Aunque la banda apenas acredita un año de vida, los CVs de sus integrantes desnudan un tendal de experiencia. También se entiende por qué Molina habla de fusión. Cada uno por su lado, antes de confluir en Truman, anduvieron por las sendas del pop, del punk, del rock y de la trova. Hoy los temas de la banda toman elementos del folk, del rock, del soul y la bossa. Sí, fusión.
“Somos de palos distintos, pero cuando tocamos la banda alcanza una identidad muy fuerte. Desde el principio la tuvimos, para Tucumán es una banda con personalidad -opina Molina-. Somos una banda de estudio, ensayamos mucho y elegimos tocar solo en lugares en los que nos sentimos cómodos. Ya que el rock no garpa, al menos nos queda eso”.
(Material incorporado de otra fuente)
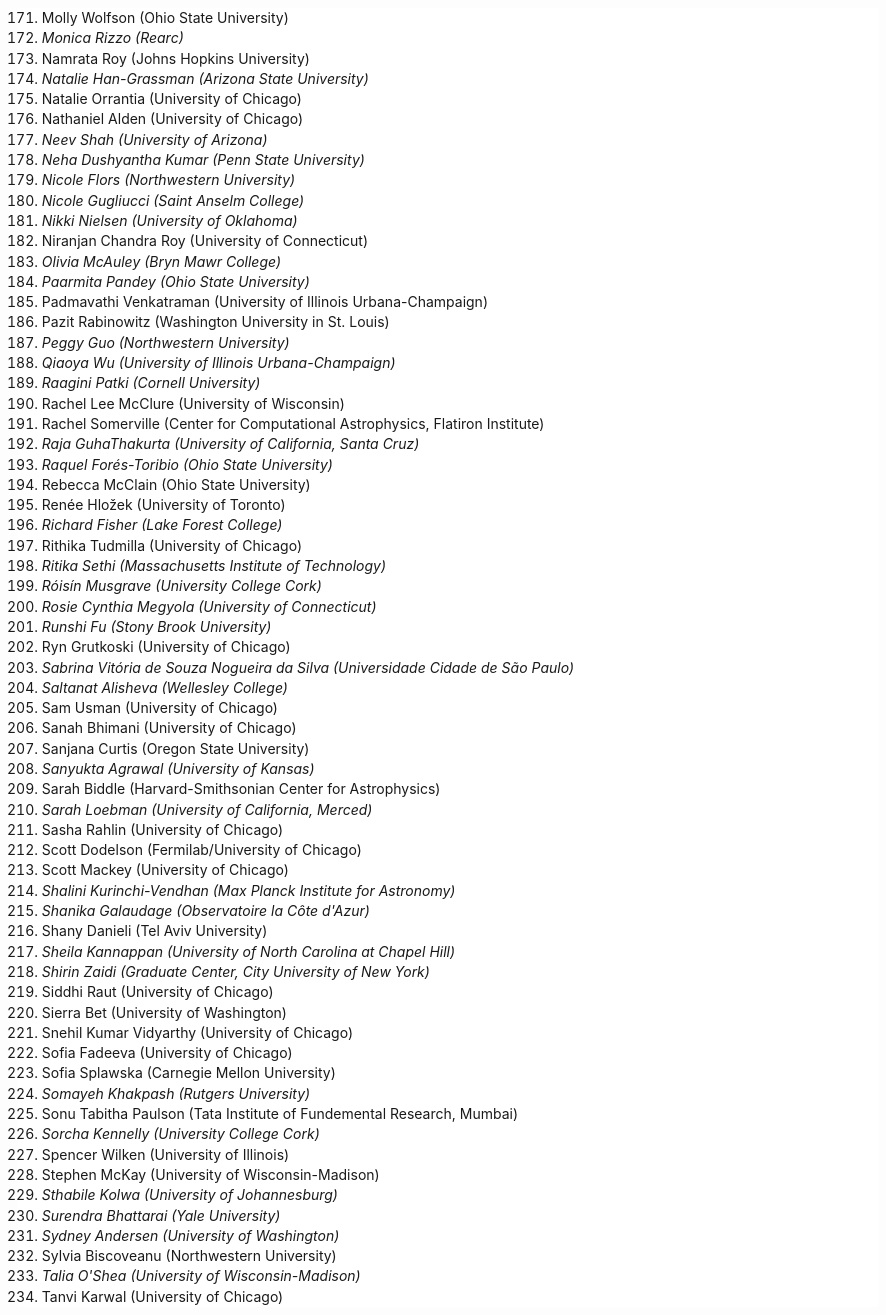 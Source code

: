 171. Molly Wolfson (Ohio State University)
172. *Monica Rizzo (Rearc)*
173. Namrata Roy (Johns Hopkins University)
174. *Natalie Han-Grassman (Arizona State University)*
175. Natalie Orrantia (University of Chicago)
176. Nathaniel Alden (University of Chicago)
177. *Neev Shah (University of Arizona)*
178. *Neha Dushyantha Kumar (Penn State University)*
179. *Nicole Flors (Northwestern University)*
180. *Nicole Gugliucci (Saint Anselm College)*
181. *Nikki Nielsen (University of Oklahoma)*
182. Niranjan Chandra Roy (University of Connecticut)
183. *Olivia McAuley (Bryn Mawr College)*
184. *Paarmita Pandey (Ohio State University)*
185. Padmavathi Venkatraman (University of Illinois Urbana-Champaign) 
186. Pazit Rabinowitz (Washington University in St. Louis)
187. *Peggy Guo (Northwestern University)*
188. *Qiaoya Wu (University of Illinois Urbana-Champaign)*
189. *Raagini Patki (Cornell University)*
190. Rachel Lee McClure (University of Wisconsin)
191. Rachel Somerville (Center for Computational Astrophysics, Flatiron Institute)
192. *Raja GuhaThakurta (University of California, Santa Cruz)*
193. *Raquel Forés-Toribio (Ohio State University)*
194. Rebecca McClain (Ohio State University)
195. Renée Hložek (University of Toronto)
196. *Richard Fisher (Lake Forest College)*
197. Rithika Tudmilla (University of Chicago)
198. *Ritika Sethi (Massachusetts Institute of Technology)*
199. *Róisín Musgrave (University College Cork)*
200. *Rosie Cynthia Megyola (University of Connecticut)*
201. *Runshi Fu (Stony Brook University)*
202. Ryn Grutkoski (University of Chicago)
203. *Sabrina Vitória de Souza Nogueira da Silva (Universidade Cidade de São Paulo)*
204. *Saltanat Alisheva (Wellesley College)*
205. Sam Usman (University of Chicago)
206. Sanah Bhimani (University of Chicago)
207. Sanjana Curtis (Oregon State University)
208. *Sanyukta Agrawal (University of Kansas)*
209. Sarah Biddle (Harvard-Smithsonian Center for Astrophysics)
210. *Sarah Loebman (University of California, Merced)*
211. Sasha Rahlin (University of Chicago)
212. Scott Dodelson (Fermilab/University of Chicago)
213. Scott Mackey (University of Chicago)
214. *Shalini Kurinchi-Vendhan (Max Planck Institute for Astronomy)*
215. *Shanika Galaudage (Observatoire la Côte d'Azur)*
216. Shany Danieli (Tel Aviv University)
217. *Sheila Kannappan (University of North Carolina at Chapel Hill)*
218. *Shirin Zaidi (Graduate Center, City University of New York)*
219. Siddhi Raut (University of Chicago)
220. Sierra Bet (University of Washington)
221. Snehil Kumar Vidyarthy (University of Chicago)
222. Sofia Fadeeva (University of Chicago)
223. Sofia Splawska (Carnegie Mellon University)
224. *Somayeh Khakpash (Rutgers University)*
225. Sonu Tabitha Paulson (Tata Institute of Fundemental Research, Mumbai)
226. *Sorcha Kennelly (University College Cork)*
227. Spencer Wilken (University of Illinois)
228. Stephen McKay (University of Wisconsin-Madison)
229. *Sthabile Kolwa (University of Johannesburg)*
230. *Surendra Bhattarai (Yale University)*
231. *Sydney Andersen (University of Washington)*
232. Sylvia Biscoveanu (Northwestern University)
233. *Talia O'Shea (University of Wisconsin-Madison)*
234. Tanvi Karwal (University of Chicago)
Teniendo esto en cuenta no es de extrañar que ya hayan sacado un EP, “El rock no garpa” puede escucharse en Bandcamp e incluye tres temas. Planean sacar otro (“Grandes éxitos”) antes de que se extinga 2014; y ya están arreglando un disco para el año que viene.
“Lo vamos a grabar en Tucumán, porque consideramos que todo se puede hacer acá. Hay gente muy talentosa y capacitada”, explica Molina y cita como ejemplo a su productor anterior, Ramiro Rodríguez. “Somos una banda tucumana y todo va a salir de acá. En Buenos Aires se moverá”, añade.

El primer tema que eligieron para tocar en LA GACETA ROCK es “Dentro de un libro”, con la colaboración de Johnny Pacífico en voces. “La canción habla un poco de cuando te das cuenta de que una relación ya no tiene sentido, que no tiene sentido sostener algo así -describe Molina-. Después elegimos ‘Suavestar’, con letra de Jorge Piñero y música mía. También es una canción de amor, laxa, linda. Y por último está ‘Me olvidé’, sobre cómo quedás después de darte cuenta de que ese amor del primer tema no servía. Habla de cómo negociaste para mantener algo que no funciona”.
Aunque el repertorio para las sesiones de LA GACETA lleve a pensar que a la banda le tira lo romándito, la elección fue más bien casual. “Hay temas más existenciales, eso es lo más común. Estás vivo, entonces remala, andá para arriba, disfrutá, movete”, dice Molina. De paso, aprovecha para repasar la letras de uno sus temas, “Me olvidé”: “Me olvidé otra vez que era tiempo de correr, me dejé llevar, así toqué fondo y aquí me ves, Me olvide otra vez que aquello que elegí, otra vez me perdí y es mejor que sea así”.
El rock no garpa, pero ya a nadie le importa.